Returns:	result : wrap.Geom result is copy of geomTarget but vertex positions deformed according to input deformation.

wrap.computeBlendShape(neutralGeom, targetGeoms, targetWeights, neutralTexture = [], targetTextures = [])¶

Compute blendshape with specific weights.

Parameters:

neutralGeom : wrap.Geom Neutral geometry targetGeoms : list of wrap.Geom List of target geometries. Number of vertices of each target must match to the number of vertices of neutral geometry. targetWeigths : list of float List of target weights represented as floats. neutralTexture : wrap.Image Texture of neutral geometry targetTextures : list of wrap.Image List of target textures. Format and dimensions of each target texture must match to neutral texture.

Returns:

result : wrap.Matrix4x4 Returns matrix 4x4 that will transform geomFloating to geomFixed.

Examples

To compute blendshape with textures interpolated:

# specify names and weights
neutralGeomFilename = 'Neutral.obj'
neutralTextureFilename = 'Neutral.jpg'
targetGeomFilenames = ['Fear.obj','Pain.obj','Smile.obj']
targetTextureFilenames = ['Fear.jpg','Pain.jpg','Smile.jpg']
targetWeights = [0.14, 0.61, 0.87]

# loading models
neutralGeom = wrap.Geom(wrap.demoModelsPath + '/Blendshapes/' + neutralGeomFilename)
neutralGeom.texture = wrap.Image(wrap.demoModelsPath + '/Blendshapes/' + neutralTextureFilename)
targetGeoms = [ wrap.Geom(wrap.demoModelsPath + '/Blendshapes/' + filename) for filename in targetGeomFilenames ]
targetTextures = [ wrap.Image(wrap.demoModelsPath + '/Blendshapes/' + filename) for filename in targetTextureFilenames ]

# hiding neutral and target geoms to make visible only blendshape
neutralGeom.hide()
for targetGeom in targetGeoms: targetGeom.hide()

# computing blendshape
blendshapeGeom = wrap.computeBlendShape(neutralGeom, targetGeoms, targetWeights, neutralGeom.texture, targetTextures)

And if you need only geometry without textures just not pass texture parameters:

# computing blendshape
blendshapeGeom = wrap.computeBlendShape(neutralGeom, targetGeoms, targetWeights)

wrap.extractMarvelousAvatar(avatarFileName)¶

Extract Marvelous Designer avatar (.AVT) into wrap.Geom.

Parameters:	avatarFileName : string Avatar filename
Returns:	result : wrap.Geom Returns geometry which contains body of avatar.

wrap.embedMarvelousAvatar(geom, referenceAvatarFileName, wrappedAvatarFileName, neighbourhoodSize = 300)¶

Embed intance of wrap.Geom into Marvelous Designer avatar (.AVT) file.

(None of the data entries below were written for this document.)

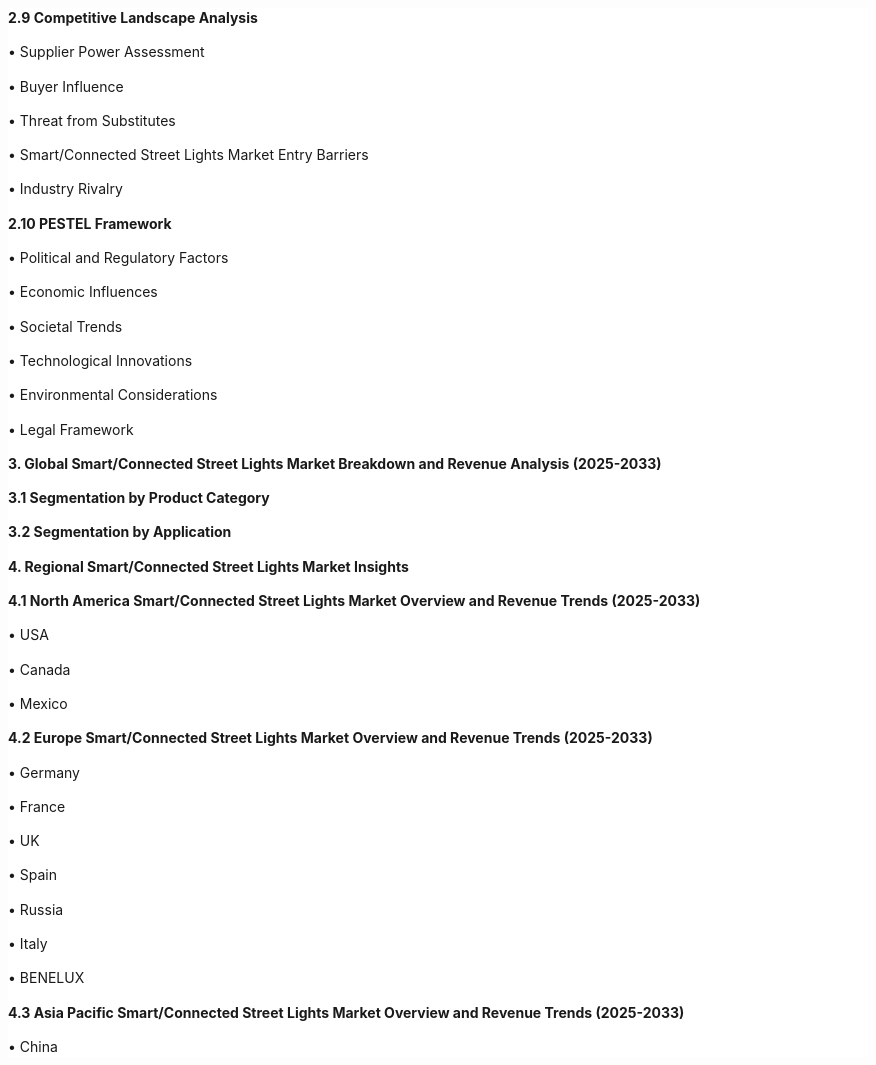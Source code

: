 <strong>2.9 Competitive Landscape Analysis</strong>

• Supplier Power Assessment

• Buyer Influence

• Threat from Substitutes

• Smart/Connected Street Lights Market Entry Barriers

• Industry Rivalry

<strong>2.10 PESTEL Framework</strong>

• Political and Regulatory Factors

• Economic Influences

• Societal Trends

• Technological Innovations

• Environmental Considerations

• Legal Framework

<strong>3. Global Smart/Connected Street Lights Market Breakdown and Revenue Analysis (2025-2033)</strong>

<strong>3.1 Segmentation by Product Category</strong>

<strong>3.2 Segmentation by Application</strong>

<strong>4. Regional Smart/Connected Street Lights Market Insights</strong>

<strong>4.1 North America Smart/Connected Street Lights Market Overview and Revenue Trends (2025-2033)</strong>

• USA

• Canada

• Mexico

<strong>4.2 Europe Smart/Connected Street Lights Market Overview and Revenue Trends (2025-2033)</strong>

• Germany

• France

• UK

• Spain

• Russia

• Italy

• BENELUX

<strong>4.3 Asia Pacific Smart/Connected Street Lights Market Overview and Revenue Trends (2025-2033)</strong>

• China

Note that reference avatar must be taken from the same version of Marvelous Designer in which the result will be opened. Some versions of Marvalous Designer can not load avatars from others.

Parameters:	geom : wrap.Geom geometry to embed referenceAvatarFileName : string Reference avt-file which will be copied and then body of copy will be replaced by geom. wrappedAvatarFileName : string Filename in which output avatar (.AVT) will be stored. neighbourhoodSize: int Defines how many neighbour vertices are used to determine bone position. Only used for bones that do not affect skinning.